You can try running this query in your favourite database explorer, or using the SQLite3 CLI.

So far we’ve got the data looking almost like we need it. We now need to make a few final tweaks before piping it into bitmagnet’s /import endpoint. You’ll need to adapt the following command, before either pasting it into your terminal or running it as a bash script:

sqlite3 -json -batch /path/to/your/rarbg_db.sqlite "$(cat rarbg-import.sql)" \
  | jq -r --indent 0 '.[] | . * { source: "rarbg" } | . + if .imdb != null then { contentSource: "imdb", contentId: .imdb } else {} end | del(.imdb) | del(..|nulls)' \
  | curl --verbose -H "Content-Type: application/json" -H "Connection: close" --data-binary @- http://localhost:3333/import

So what’s happening here?

  • First we are executing the SQL query we made above against the backup database; we tell SQLite to output the result as JSON. To test this bit in isolation you might try running just sqlite3 -json -batch /path/to/your/rarbg_db.sqlite "$(cat rarbg-import.sql)" (while testing you’ll probably want to limit your results to say 10 or 100)
  • Next we need to make some tweaks to the JSON structure, so we’ll pipe the result into jq. You can add the line beginning | jq to the previous part to test what we have so far. Here we will:
    • Add a source field with value rarbg: each torrent stored in bitmagnet is associated with one or more sources, this association allows filtering by source within the search facility, and can carry some source-specific information such as an import ID, and numbers of seeders and leechers (more docs needed here!)
    • Add the contentSource and contentId fields which bitmagnet expects, containing the IMDB ID, if it exists; these are not a required field, but if you know the external IMDB or TMDB ID of your content then it will give the classifier an easier job
    • Delete the imdb field which won’t be recognised by bitmagnet
    • Delete any null values to reduce the payload size
  • Next we’ll pipe the final result to bitmagnet’s /import endpoint; you’ll see feedback as the import progresses; watch out for any errors in the logs!

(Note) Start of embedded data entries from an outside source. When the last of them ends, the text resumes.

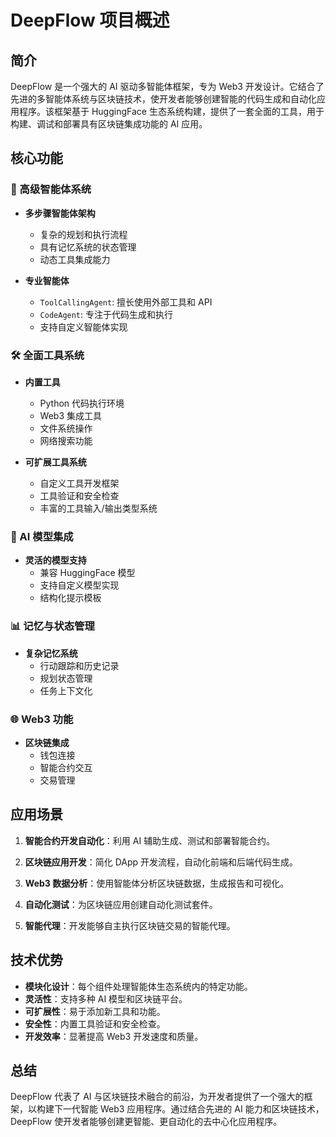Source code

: # DeepFlow 项目概述

## 简介

DeepFlow 是一个强大的 AI 驱动多智能体框架，专为 Web3 开发设计。它结合了先进的多智能体系统与区块链技术，使开发者能够创建智能的代码生成和自动化应用程序。该框架基于 HuggingFace 生态系统构建，提供了一套全面的工具，用于构建、调试和部署具有区块链集成功能的 AI 应用。

## 核心功能

### 🤖 高级智能体系统

- **多步骤智能体架构**
  - 复杂的规划和执行流程
  - 具有记忆系统的状态管理
  - 动态工具集成能力

- **专业智能体**
  - `ToolCallingAgent`: 擅长使用外部工具和 API
  - `CodeAgent`: 专注于代码生成和执行
  - 支持自定义智能体实现

### 🛠️ 全面工具系统

- **内置工具**
  - Python 代码执行环境
  - Web3 集成工具
  - 文件系统操作
  - 网络搜索功能

- **可扩展工具系统**
  - 自定义工具开发框架
  - 工具验证和安全检查
  - 丰富的工具输入/输出类型系统

### 🧠 AI 模型集成

- **灵活的模型支持**
  - 兼容 HuggingFace 模型
  - 支持自定义模型实现
  - 结构化提示模板

### 📊 记忆与状态管理

- **复杂记忆系统**
  - 行动跟踪和历史记录
  - 规划状态管理
  - 任务上下文化

### 🌐 Web3 功能

- **区块链集成**
  - 钱包连接
  - 智能合约交互
  - 交易管理

## 应用场景

1. **智能合约开发自动化**：利用 AI 辅助生成、测试和部署智能合约。

2. **区块链应用开发**：简化 DApp 开发流程，自动化前端和后端代码生成。

3. **Web3 数据分析**：使用智能体分析区块链数据，生成报告和可视化。

4. **自动化测试**：为区块链应用创建自动化测试套件。

5. **智能代理**：开发能够自主执行区块链交易的智能代理。

## 技术优势

- **模块化设计**：每个组件处理智能体生态系统内的特定功能。
- **灵活性**：支持多种 AI 模型和区块链平台。
- **可扩展性**：易于添加新工具和功能。
- **安全性**：内置工具验证和安全检查。
- **开发效率**：显著提高 Web3 开发速度和质量。

## 总结

DeepFlow 代表了 AI 与区块链技术融合的前沿，为开发者提供了一个强大的框架，以构建下一代智能 Web3 应用程序。通过结合先进的 AI 能力和区块链技术，DeepFlow 使开发者能够创建更智能、更自动化的去中心化应用程序。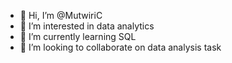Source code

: - 👋 Hi, I’m @MutwiriC
- 👀 I’m interested in data analytics
- 🌱 I’m currently learning SQL
- 💞️ I’m looking to collaborate on data analysis task

<!---
MutwiriC/MutwiriC is a ✨ special ✨ repository because its `README.md` (this file) appears on your GitHub profile.
You can click the Preview link to take a look at your changes.
--->
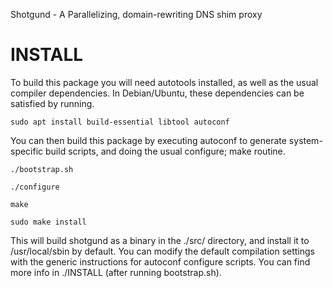 Shotgund - A Parallelizing, domain-rewriting DNS shim proxy

INSTALL
=======

To build this package you will need autotools installed, as well
as the usual compiler dependencies. In Debian/Ubuntu, these
dependencies can be satisfied by running.

    sudo apt install build-essential libtool autoconf

You can then build this package by executing autoconf to generate
system-specific build scripts, and doing the usual configure; make
routine.

    ./bootstrap.sh

    ./configure

    make

    sudo make install

This will build shotgund as a binary in the ./src/ directory, and
install it to /usr/local/sbin by default. You can modify the default
compilation settings with the generic instructions for autoconf configure
scripts. You can find more info in ./INSTALL (after running bootstrap.sh).
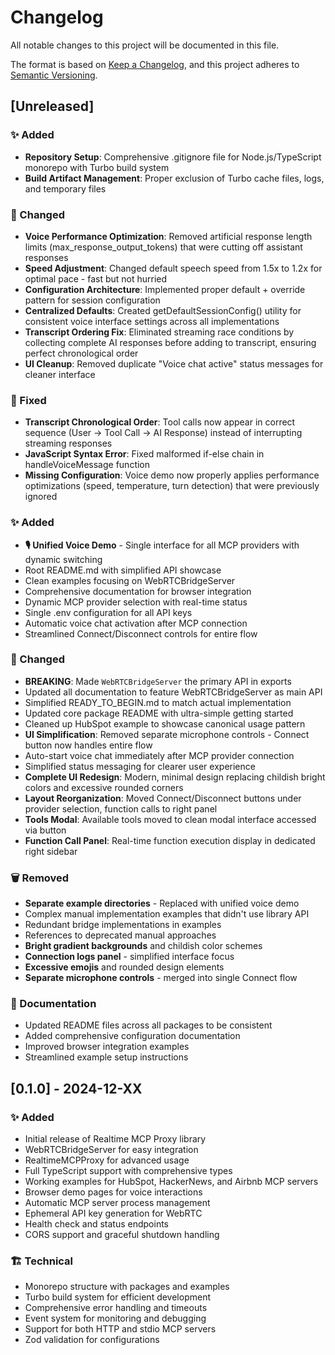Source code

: # Changelog

All notable changes to this project will be documented in this file.

The format is based on [Keep a Changelog](https://keepachangelog.com/en/1.0.0/),
and this project adheres to [Semantic Versioning](https://semver.org/spec/v2.0.0.html).

## [Unreleased]

### ✨ Added
- **Repository Setup**: Comprehensive .gitignore file for Node.js/TypeScript monorepo with Turbo build system
- **Build Artifact Management**: Proper exclusion of Turbo cache files, logs, and temporary files

### 🔧 Changed
- **Voice Performance Optimization**: Removed artificial response length limits (max_response_output_tokens) that were cutting off assistant responses
- **Speed Adjustment**: Changed default speech speed from 1.5x to 1.2x for optimal pace - fast but not hurried
- **Configuration Architecture**: Implemented proper default + override pattern for session configuration
- **Centralized Defaults**: Created getDefaultSessionConfig() utility for consistent voice interface settings across all implementations
- **Transcript Ordering Fix**: Eliminated streaming race conditions by collecting complete AI responses before adding to transcript, ensuring perfect chronological order
- **UI Cleanup**: Removed duplicate "Voice chat active" status messages for cleaner interface

### 🐛 Fixed
- **Transcript Chronological Order**: Tool calls now appear in correct sequence (User → Tool Call → AI Response) instead of interrupting streaming responses
- **JavaScript Syntax Error**: Fixed malformed if-else chain in handleVoiceMessage function
- **Missing Configuration**: Voice demo now properly applies performance optimizations (speed, temperature, turn detection) that were previously ignored

### ✨ Added
- **🎙️ Unified Voice Demo** - Single interface for all MCP providers with dynamic switching
- Root README.md with simplified API showcase
- Clean examples focusing on WebRTCBridgeServer  
- Comprehensive documentation for browser integration
- Dynamic MCP provider selection with real-time status
- Single .env configuration for all API keys
- Automatic voice chat activation after MCP connection
- Streamlined Connect/Disconnect controls for entire flow

### 🔧 Changed
- **BREAKING**: Made `WebRTCBridgeServer` the primary API in exports
- Updated all documentation to feature WebRTCBridgeServer as main API
- Simplified READY_TO_BEGIN.md to match actual implementation
- Updated core package README with ultra-simple getting started
- Cleaned up HubSpot example to showcase canonical usage pattern
- **UI Simplification**: Removed separate microphone controls - Connect button now handles entire flow
- Auto-start voice chat immediately after MCP provider connection
- Simplified status messaging for clearer user experience
- **Complete UI Redesign**: Modern, minimal design replacing childish bright colors and excessive rounded corners
- **Layout Reorganization**: Moved Connect/Disconnect buttons under provider selection, function calls to right panel
- **Tools Modal**: Available tools moved to clean modal interface accessed via button
- **Function Call Panel**: Real-time function execution display in dedicated right sidebar

### 🗑️ Removed
- **Separate example directories** - Replaced with unified voice demo
- Complex manual implementation examples that didn't use library API
- Redundant bridge implementations in examples
- References to deprecated manual approaches
- **Bright gradient backgrounds** and childish color schemes
- **Connection logs panel** - simplified interface focus
- **Excessive emojis** and rounded design elements
- **Separate microphone controls** - merged into single Connect flow

### 📝 Documentation
- Updated README files across all packages to be consistent
- Added comprehensive configuration documentation
- Improved browser integration examples
- Streamlined example setup instructions

## [0.1.0] - 2024-12-XX

### ✨ Added
- Initial release of Realtime MCP Proxy library
- WebRTCBridgeServer for easy integration
- RealtimeMCPProxy for advanced usage
- Full TypeScript support with comprehensive types
- Working examples for HubSpot, HackerNews, and Airbnb MCP servers
- Browser demo pages for voice interactions
- Automatic MCP server process management
- Ephemeral API key generation for WebRTC
- Health check and status endpoints
- CORS support and graceful shutdown handling

### 🏗️ Technical
- Monorepo structure with packages and examples
- Turbo build system for efficient development
- Comprehensive error handling and timeouts
- Event system for monitoring and debugging
- Support for both HTTP and stdio MCP servers
- Zod validation for configurations 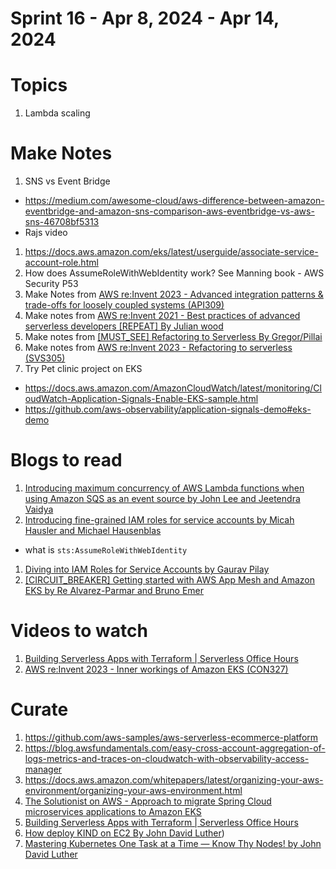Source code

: <h1>Sprint 16 - Apr 8, 2024 - Apr 14, 2024</h1>

# Topics

1. Lambda scaling

# Make Notes

1. SNS vs Event Bridge
- https://medium.com/awesome-cloud/aws-difference-between-amazon-eventbridge-and-amazon-sns-comparison-aws-eventbridge-vs-aws-sns-46708bf5313
- Rajs video
1. https://docs.aws.amazon.com/eks/latest/userguide/associate-service-account-role.html
1. How does AssumeRoleWithWebIdentity work? See Manning book - AWS Security P53
1. Make Notes from [AWS re:Invent 2023 - Advanced integration patterns & trade-offs for loosely coupled systems (API309)](https://www.youtube.com/watch?v=FGKGdUiZKto)
1. Make notes from [AWS re:Invent 2021 - Best practices of advanced serverless developers [REPEAT] By Julian wood](https://www.youtube.com/watch?v=dnFm6MlPnco)
1. Make notes from [[MUST_SEE] Refactoring to Serverless By Gregor/Pillai](https://serverlessland.com/content/guides/refactoring-serverless/introduction)
1. Make notes from [AWS re:Invent 2023 - Refactoring to serverless (SVS305)](https://www.youtube.com/watch?v=bIu8XZZROw4)
1. Try Pet clinic project on EKS
- https://docs.aws.amazon.com/AmazonCloudWatch/latest/monitoring/CloudWatch-Application-Signals-Enable-EKS-sample.html
- https://github.com/aws-observability/application-signals-demo#eks-demo

# Blogs to read

1. [Introducing maximum concurrency of AWS Lambda functions when using Amazon SQS as an event source by John Lee and Jeetendra Vaidya](https://aws.amazon.com/blogs/compute/introducing-maximum-concurrency-of-aws-lambda-functions-when-using-amazon-sqs-as-an-event-source/)
1. [Introducing fine-grained IAM roles for service accounts by Micah Hausler and Michael Hausenblas](https://aws.amazon.com/blogs/opensource/introducing-fine-grained-iam-roles-service-accounts/)
- what is `sts:AssumeRoleWithWebIdentity`
1. [Diving into IAM Roles for Service Accounts by Gaurav Pilay](https://aws.amazon.com/blogs/containers/diving-into-iam-roles-for-service-accounts/)
1. [[CIRCUIT_BREAKER] Getting started with AWS App Mesh and Amazon EKS by Re Alvarez-Parmar and Bruno Emer](https://aws.amazon.com/blogs/containers/getting-started-with-app-mesh-and-eks/)

# Videos to watch

1. [Building Serverless Apps with Terraform | Serverless Office Hours](https://www.twitch.tv/videos/2108782870)
1. [AWS re:Invent 2023 - Inner workings of Amazon EKS (CON327)](https://www.youtube.com/watch?v=I0hi6UiA7Ts&t=1226s)

# Curate

1. https://github.com/aws-samples/aws-serverless-ecommerce-platform
1. https://blog.awsfundamentals.com/easy-cross-account-aggregation-of-logs-metrics-and-traces-on-cloudwatch-with-observability-access-manager
1. https://docs.aws.amazon.com/whitepapers/latest/organizing-your-aws-environment/organizing-your-aws-environment.html
1. [The Solutionist on AWS - Approach to migrate Spring Cloud microservices applications to Amazon EKS](https://www.twitch.tv/videos/2108886129)
1. [Building Serverless Apps with Terraform | Serverless Office Hours](https://www.twitch.tv/videos/2108782870)
1. [How deploy KIND on EC2 By John David Luther](https://medium.com/the-aws-way/the-aws-way-iac-in-action-a-docker-and-kind-ready-amazon-ec2-node-a0e2d907f9ec))
1. [Mastering Kubernetes One Task at a Time — Know Thy Nodes! by John David Luther](https://medium.com/the-aws-way/the-aws-way-mastering-kubernetes-one-task-at-a-time-know-thy-nodes-e3ad157ac2db)


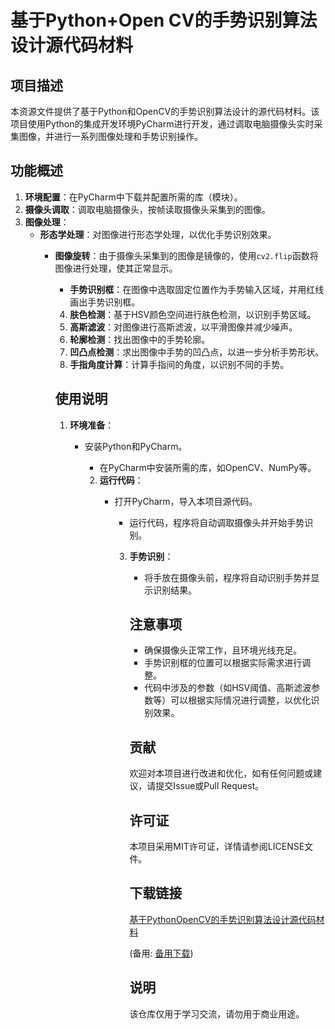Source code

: # 基于Python+Open CV的手势识别算法设计源代码材料

## 项目描述

本资源文件提供了基于Python和OpenCV的手势识别算法设计的源代码材料。该项目使用Python的集成开发环境PyCharm进行开发，通过调取电脑摄像头实时采集图像，并进行一系列图像处理和手势识别操作。

## 功能概述

1. **环境配置**：在PyCharm中下载并配置所需的库（模块）。
2. **摄像头调取**：调取电脑摄像头，按帧读取摄像头采集到的图像。
3. **图像处理**：
   - **形态学处理**：对图像进行形态学处理，以优化手势识别效果。
      - **图像旋转**：由于摄像头采集到的图像是镜像的，使用`cv2.flip`函数将图像进行处理，使其正常显示。
         - **手势识别框**：在图像中选取固定位置作为手势输入区域，并用红线画出手势识别框。
         4. **肤色检测**：基于HSV颜色空间进行肤色检测，以识别手势区域。
         5. **高斯滤波**：对图像进行高斯滤波，以平滑图像并减少噪声。
         6. **轮廓检测**：找出图像中的手势轮廓。
         7. **凹凸点检测**：求出图像中手势的凹凸点，以进一步分析手势形状。
         8. **手指角度计算**：计算手指间的角度，以识别不同的手势。

         ## 使用说明

         1. **环境准备**：
            - 安装Python和PyCharm。
               - 在PyCharm中安装所需的库，如OpenCV、NumPy等。

               2. **运行代码**：
                  - 打开PyCharm，导入本项目源代码。
                     - 运行代码，程序将自动调取摄像头并开始手势识别。

                     3. **手势识别**：
                        - 将手放在摄像头前，程序将自动识别手势并显示识别结果。

                        ## 注意事项

                        - 确保摄像头正常工作，且环境光线充足。
                        - 手势识别框的位置可以根据实际需求进行调整。
                        - 代码中涉及的参数（如HSV阈值、高斯滤波参数等）可以根据实际情况进行调整，以优化识别效果。

                        ## 贡献

                        欢迎对本项目进行改进和优化，如有任何问题或建议，请提交Issue或Pull Request。

                        ## 许可证

                        本项目采用MIT许可证，详情请参阅LICENSE文件。

                        ## 下载链接
                        [基于PythonOpenCV的手势识别算法设计源代码材料](https://pan.quark.cn/s/2c9abce9e830) 

                        (备用: [备用下载](https://pan.baidu.com/s/1jwwX0pZo5NTQmk7y-ZJwYA?pwd=1234))

                        ## 说明

                        该仓库仅用于学习交流，请勿用于商业用途。

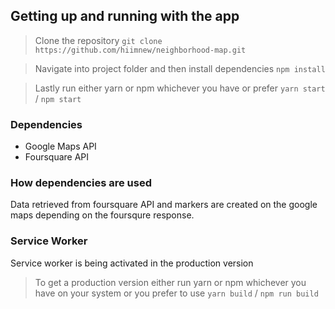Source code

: ## Getting up and running with the app

> Clone the repository
`git clone https://github.com/hiimnew/neighborhood-map.git`

> Navigate into project folder and then install dependencies
`npm install`

> Lastly run either yarn or npm whichever you have or prefer
`yarn start` / `npm start`

### Dependencies

* Google Maps API
* Foursquare API

### How dependencies are used

Data retrieved from foursquare API and markers are created on the google maps
depending on the foursqure response.

### Service Worker

Service worker is being activated in the production version

> To get a production version either run yarn or npm whichever you have on your system or you prefer to use
`yarn build` / `npm run build`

Total time for the import will depend on the number of imported records and on your hardware. For me it took about 10 minutes to import 1.5 million records on M2 MacBook Air.

Once the import starts you should immediately start seeing the items appear in the web UI. This isn’t the end of the story though; each imported item will also be sent to the classification queue to further enrich its metadata. As the queue progresses you’ll start seeing more details appear in the web UI. If you’re importing a large number of items, the queue can take hours to work down. Once the metadata for any given movie or TV show has been saved, we shouldn’t need to query TMDB again for it, therefore the queue should accelerate as you accumulate local metadata for all the most popular content.